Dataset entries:
------------------------------------

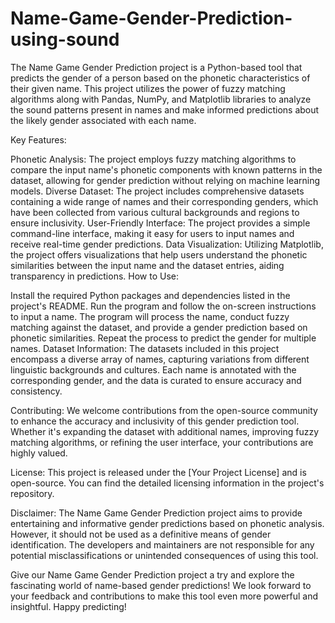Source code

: # Name-Game-Gender-Prediction-using-sound

The Name Game Gender Prediction project is a Python-based tool that predicts the gender of a person based on the phonetic characteristics of their given name. This project utilizes the power of fuzzy matching algorithms along with Pandas, NumPy, and Matplotlib libraries to analyze the sound patterns present in names and make informed predictions about the likely gender associated with each name.

Key Features:

Phonetic Analysis: The project employs fuzzy matching algorithms to compare the input name's phonetic components with known patterns in the dataset, allowing for gender prediction without relying on machine learning models.
Diverse Dataset: The project includes comprehensive datasets containing a wide range of names and their corresponding genders, which have been collected from various cultural backgrounds and regions to ensure inclusivity.
User-Friendly Interface: The project provides a simple command-line interface, making it easy for users to input names and receive real-time gender predictions.
Data Visualization: Utilizing Matplotlib, the project offers visualizations that help users understand the phonetic similarities between the input name and the dataset entries, aiding transparency in predictions.
How to Use:

Install the required Python packages and dependencies listed in the project's README.
Run the program and follow the on-screen instructions to input a name.
The program will process the name, conduct fuzzy matching against the dataset, and provide a gender prediction based on phonetic similarities.
Repeat the process to predict the gender for multiple names.
Dataset Information:
The datasets included in this project encompass a diverse array of names, capturing variations from different linguistic backgrounds and cultures. Each name is annotated with the corresponding gender, and the data is curated to ensure accuracy and consistency.

Contributing:
We welcome contributions from the open-source community to enhance the accuracy and inclusivity of this gender prediction tool. Whether it's expanding the dataset with additional names, improving fuzzy matching algorithms, or refining the user interface, your contributions are highly valued.

License:
This project is released under the [Your Project License] and is open-source. You can find the detailed licensing information in the project's repository.

Disclaimer:
The Name Game Gender Prediction project aims to provide entertaining and informative gender predictions based on phonetic analysis. However, it should not be used as a definitive means of gender identification. The developers and maintainers are not responsible for any potential misclassifications or unintended consequences of using this tool.

Give our Name Game Gender Prediction project a try and explore the fascinating world of name-based gender predictions! We look forward to your feedback and contributions to make this tool even more powerful and insightful. Happy predicting!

------------------------------------

WHAT IS NEEDED: Using the entries above, give again exactly the lines from the line holding "Phonetic Analysis: The" through the line holding "User-Friendly Interface: The". Include both end lines and nothing else.

RESPONSE BELOW:
Phonetic Analysis: The project employs fuzzy matching algorithms to compare the input name's phonetic components with known patterns in the dataset, allowing for gender prediction without relying on machine learning models.
Diverse Dataset: The project includes comprehensive datasets containing a wide range of names and their corresponding genders, which have been collected from various cultural backgrounds and regions to ensure inclusivity.
User-Friendly Interface: The project provides a simple command-line interface, making it easy for users to input names and receive real-time gender predictions.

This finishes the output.